▶ [About this exercise]
Exactly as written, output the lines below starting from the first and ending with the line that contains "- Web容器---处理静态页面"; omit pictures.

▶ [Material to process]
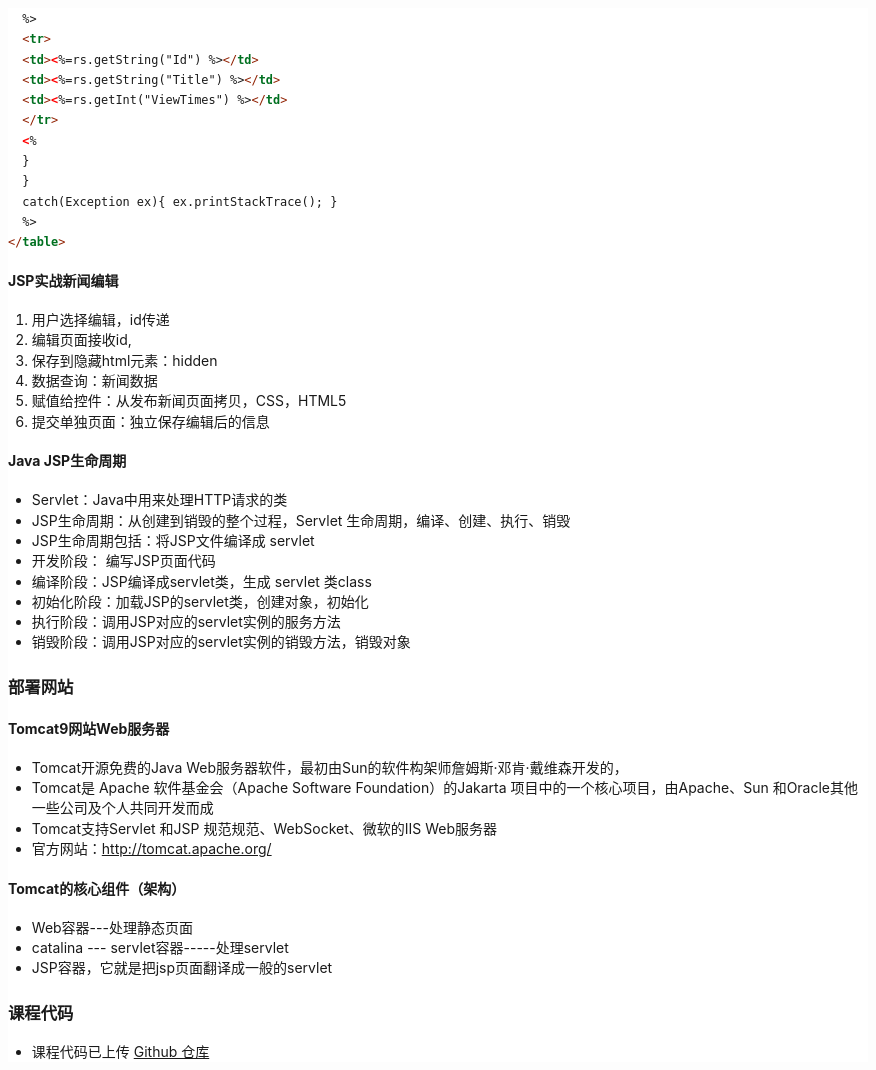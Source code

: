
 ```html
  %>
  <tr>
  <td><%=rs.getString("Id") %></td>
  <td><%=rs.getString("Title") %></td>
  <td><%=rs.getInt("ViewTimes") %></td>
  </tr>
  <%
  }
  }
  catch(Exception ex){ ex.printStackTrace(); }
  %>
</table>
```

#### JSP实战新闻编辑

1. 用户选择编辑，id传递
2. 编辑页面接收id,
3. 保存到隐藏html元素：hidden
4. 数据查询：新闻数据
5. 赋值给控件：从发布新闻页面拷贝，CSS，HTML5
6. 提交单独页面：独立保存编辑后的信息

#### Java JSP生命周期

- Servlet：Java中用来处理HTTP请求的类
- JSP生命周期：从创建到销毁的整个过程，Servlet 生命周期，编译、创建、执行、销毁
- JSP生命周期包括：将JSP文件编译成 servlet
- 开发阶段： 编写JSP页面代码
- 编译阶段：JSP编译成servlet类，生成 servlet 类class
- 初始化阶段：加载JSP的servlet类，创建对象，初始化
- 执行阶段：调用JSP对应的servlet实例的服务方法
- 销毁阶段：调用JSP对应的servlet实例的销毁方法，销毁对象

### 部署网站

#### Tomcat9网站Web服务器

- Tomcat开源免费的Java Web服务器软件，最初由Sun的软件构架师詹姆斯·邓肯·戴维森开发的，
- Tomcat是 Apache 软件基金会（Apache Software Foundation）的Jakarta 项目中的一个核心项目，由Apache、Sun 和Oracle其他一些公司及个人共同开发而成
- Tomcat支持Servlet 和JSP 规范规范、WebSocket、微软的IIS Web服务器
- 官方网站：http://tomcat.apache.org/

#### Tomcat的核心组件（架构）

- Web容器---处理静态页面
- catalina --- servlet容器-----处理servlet
- JSP容器，它就是把jsp页面翻译成一般的servlet

### 课程代码

- 课程代码已上传 [Github 仓库](https://github.com/Bezhuang/LearnCS/tree/main/%E9%98%BF%E9%87%8C%E4%BA%91%E5%BC%80%E5%8F%91%E8%80%85%E5%AD%A6%E9%99%A2/Java%E5%88%9D%E7%BA%A7%E8%AE%AD%E7%BB%83%E8%90%A5)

▶ [Solution to this exercise]
Source code

:
 ```html
  %>
  <tr>
  <td><%=rs.getString("Id") %></td>
  <td><%=rs.getString("Title") %></td>
  <td><%=rs.getInt("ViewTimes") %></td>
  </tr>
  <%
  }
  }
  catch(Exception ex){ ex.printStackTrace(); }
  %>
</table>
```

#### JSP实战新闻编辑

1. 用户选择编辑，id传递
2. 编辑页面接收id,
3. 保存到隐藏html元素：hidden
4. 数据查询：新闻数据
5. 赋值给控件：从发布新闻页面拷贝，CSS，HTML5
6. 提交单独页面：独立保存编辑后的信息

#### Java JSP生命周期

- Servlet：Java中用来处理HTTP请求的类
- JSP生命周期：从创建到销毁的整个过程，Servlet 生命周期，编译、创建、执行、销毁
- JSP生命周期包括：将JSP文件编译成 servlet
- 开发阶段： 编写JSP页面代码
- 编译阶段：JSP编译成servlet类，生成 servlet 类class
- 初始化阶段：加载JSP的servlet类，创建对象，初始化
- 执行阶段：调用JSP对应的servlet实例的服务方法
- 销毁阶段：调用JSP对应的servlet实例的销毁方法，销毁对象

### 部署网站

#### Tomcat9网站Web服务器

- Tomcat开源免费的Java Web服务器软件，最初由Sun的软件构架师詹姆斯·邓肯·戴维森开发的，
- Tomcat是 Apache 软件基金会（Apache Software Foundation）的Jakarta 项目中的一个核心项目，由Apache、Sun 和Oracle其他一些公司及个人共同开发而成
- Tomcat支持Servlet 和JSP 规范规范、WebSocket、微软的IIS Web服务器
- 官方网站：http://tomcat.apache.org/

#### Tomcat的核心组件（架构）

- Web容器---处理静态页面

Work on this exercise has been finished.